About this task:
Each line of the data below containing "exactly" needs to be listed.

Provided data:
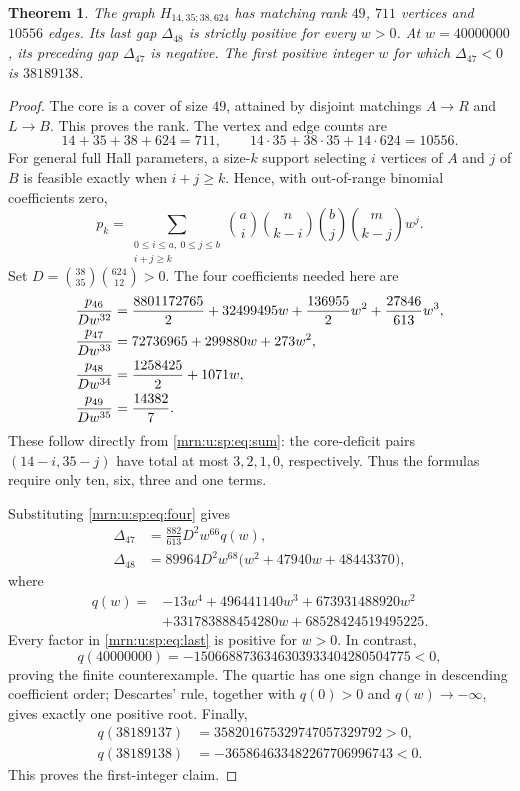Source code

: \documentclass[11pt,a4paper]{article}
\newtheorem{theorem}{Theorem}[section]
\theoremstyle{remark}\newtheorem{remark}[theorem]{Remark}
\begin{document}
\begin{theorem}\label{mrn:u:sp:thm:separation}
The graph $H_{14,35;38,624}$ has matching rank $49$, $711$ vertices and $10556$ edges. Its last gap $\Delta_{48}$ is strictly positive for every $w>0$. At $w=40000000$, its preceding gap $\Delta_{47}$ is negative. The first positive integer $w$ for which $\Delta_{47}<0$ is $38189138$.
\end{theorem}

\begin{proof}
The core is a cover of size $49$, attained by disjoint matchings $A\to R$ and $L\to B$. This proves the rank. The vertex and edge counts are
\[
 14+35+38+624=711,\qquad14\cdot35+38\cdot35+14\cdot624=10556.
\]
For general full Hall parameters, a size-$k$ support selecting $i$ vertices of $A$ and $j$ of $B$ is feasible exactly when $i+j\ge k$. Hence, with out-of-range binomial coefficients zero,
\begin{equation}\label{mrn:u:sp:eq:sum}
 p_k=\sum_{\substack{0\le i\le a,\ 0\le j\le b\\i+j\ge k}}
 \binom ai\binom n{k-i}\binom bj\binom m{k-j}w^j.
\end{equation}
Set $D=\binom{38}{35}\binom{624}{12}>0$. The four coefficients needed here are
\begin{align}
 \frac{p_{46}}{Dw^{32}}
 &=\frac{8801172765}{2}+32499495w
   +\frac{136955}{2}w^2+\frac{27846}{613}w^3,\label{mrn:u:sp:eq:four}\\
 \frac{p_{47}}{Dw^{33}}&=72736965+299880w+273w^2,\notag\\
 \frac{p_{48}}{Dw^{34}}&=\frac{1258425}{2}+1071w,\notag\\
 \frac{p_{49}}{Dw^{35}}&=\frac{14382}{7}.\notag
\end{align}
These follow directly from \eqref{mrn:u:sp:eq:sum}: the core-deficit pairs $(14-i,35-j)$ have total at most $3,2,1,0$, respectively. Thus the formulas require only ten, six, three and one terms.

Substituting \eqref{mrn:u:sp:eq:four} gives
\begin{align}
 \Delta_{47}&=\frac{882}{613}D^2w^{66}q(w),\label{mrn:u:sp:eq:penultimate}\\
 \Delta_{48}&=89964D^2w^{68}\bigl(w^2+47940w+48443370\bigr),\label{mrn:u:sp:eq:last}
\end{align}
where
\begin{align*}
 q(w)={}&-13w^4+496441140w^3+673931488920w^2\\
        &+331783888454280w+68528424519495225.
\end{align*}
Every factor in \eqref{mrn:u:sp:eq:last} is positive for $w>0$. In contrast,
\[
 q(40000000)=-1506688736346303933404280504775<0,
\]
proving the finite counterexample. The quartic has one sign change in descending coefficient order; Descartes' rule, together with $q(0)>0$ and $q(w)\to-\infty$, gives exactly one positive root. Finally,
\begin{align*}
 q(38189137)&=358201675329747057329792>0,\\
 q(38189138)&=-365864633482267706996743<0.
\end{align*}
This proves the first-integer claim.
\end{proof}
\end{document}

Written answer:
For general full Hall parameters, a size-$k$ support selecting $i$ vertices of $A$ and $j$ of $B$ is feasible exactly when $i+j\ge k$. Hence, with out-of-range binomial coefficients zero,
proving the finite counterexample. The quartic has one sign change in descending coefficient order; Descartes' rule, together with $q(0)>0$ and $q(w)\to-\infty$, gives exactly one positive root. Finally,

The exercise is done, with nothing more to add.